Нога господина Дицмана, закинутая на коленку другой ноги, задвигалась неспокойно, и задвигался узкий полуботинок под заторможенный ритм его голоса:
– Да, конечно, я служил. Не будучи исключением.
– Где, интересно?
– В Берлине. Я воевал в фольксштурме. В конце войны я был мальчик, господин Самсонов, когда ваши подошли к городу. Это был март, апрель. Тогда вы уже наступали в глубь Германии, а мы оборонялись.
– И сколько вы убили русских? – спросил Самсонов и засопел, скулы его стянулись, окаменели. – Одного? Двух? Сколько?
Среди тишины жарким треском постреливали, пылали поленья на решетке камина, и в молчании этом все разом посмотрели на Дицмана одинаковым взглядом опасливого и принужденного участия, и холодноватой струйкой прошел ветерок напряженности по смеженным векам господина Вебера, по взмахивающим ресницам Лоты Титтель, по прозрачно-бледному лицу госпожи Герберт – так показалось Никитину, едва он сопоставил этот добропорядочный уютный покой утепленной камином, коврами и светом торшеров гамбургской гостиной и страшное кровавое прошлое, вставшее между ними четверть века назад.
– Я не знаю, кого я убил, я не видел, – неровным голосом задавленного волнения проговорил господин Дицман. – Фаустпатроном я подбил один танк. Он назывался у вас «тридцатьчетверка». Я стрелял из подвала на набережной Шпрее, когда ваши продвигались к рейхстагу. Танк загорелся, и больше я ничего не видел. Следующий ваш танк… как его… «И-Эс»… Иосиф Сталин, да?
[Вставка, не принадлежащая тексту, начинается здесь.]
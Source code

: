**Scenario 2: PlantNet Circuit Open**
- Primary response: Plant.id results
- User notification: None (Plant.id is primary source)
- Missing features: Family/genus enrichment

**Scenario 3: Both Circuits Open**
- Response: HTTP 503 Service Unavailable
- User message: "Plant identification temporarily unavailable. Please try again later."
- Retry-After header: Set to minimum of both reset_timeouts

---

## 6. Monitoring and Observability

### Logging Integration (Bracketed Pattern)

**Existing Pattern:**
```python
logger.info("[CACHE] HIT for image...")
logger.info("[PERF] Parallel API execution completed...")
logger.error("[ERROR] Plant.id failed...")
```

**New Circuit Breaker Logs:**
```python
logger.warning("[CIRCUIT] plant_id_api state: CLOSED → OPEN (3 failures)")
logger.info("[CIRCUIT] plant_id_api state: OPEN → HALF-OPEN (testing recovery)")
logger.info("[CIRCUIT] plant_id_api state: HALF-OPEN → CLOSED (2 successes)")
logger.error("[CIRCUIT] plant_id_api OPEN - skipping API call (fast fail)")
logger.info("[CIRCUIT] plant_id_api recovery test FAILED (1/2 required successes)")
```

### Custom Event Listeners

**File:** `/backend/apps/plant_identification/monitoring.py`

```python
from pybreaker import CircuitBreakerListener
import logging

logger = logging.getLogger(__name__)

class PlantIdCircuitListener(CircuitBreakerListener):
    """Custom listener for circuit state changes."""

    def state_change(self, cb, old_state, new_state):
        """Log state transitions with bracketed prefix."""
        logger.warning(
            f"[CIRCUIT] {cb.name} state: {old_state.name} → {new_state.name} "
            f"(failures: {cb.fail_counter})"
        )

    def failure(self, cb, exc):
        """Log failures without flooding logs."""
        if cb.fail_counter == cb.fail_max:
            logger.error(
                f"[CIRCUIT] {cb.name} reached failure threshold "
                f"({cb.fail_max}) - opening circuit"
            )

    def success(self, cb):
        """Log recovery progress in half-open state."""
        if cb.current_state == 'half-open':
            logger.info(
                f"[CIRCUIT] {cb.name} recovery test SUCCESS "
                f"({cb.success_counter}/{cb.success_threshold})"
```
Второй танк заметил нас и выстрелил по окнам подвала. Мы быстро ушли.
Господин Дицман потискал пачку сигарет, понюхал ее, отбросил на столик, упреждая вопрос Самсонова усмешкой:
– А сколько немцев убили вы, господин Самсонов?
Самсонов ответил неприязненно:
– Я служил переводчиком в штабе армии, поэтому не стрелял… Вы фаустпатроном сожгли, если вам верить, один танк, значит, убили четырех советских танкистов. Во имя чего? Вы вольно или невольно защищали нацизм? Так?
– Господин Самсонов! – вскричал Дицман и повалился спиной в кресло, вскидывая нервные руки, мотая кистями рук, точно притворно пощады просил. – Я был мальчишка, зеленый глупец, с одураченным сознанием, я был только барабаном, на котором сколько угодно можно было выстукивать патриотические марши! И… если мы начнем упрекать друг друга, мы никогда не найдем общечеловеческую истину! Мы тоже потеряли более десяти процентов населения! Но я не думал спрашивать, сколько немцев убили вы, господин Самсонов, и сколько убил господин Никитин, а он не служил в штабе, как я знаю… а был офицером артиллерии и, значит, не ангелом во плоти и не гандистом! Не так, господин Никитин?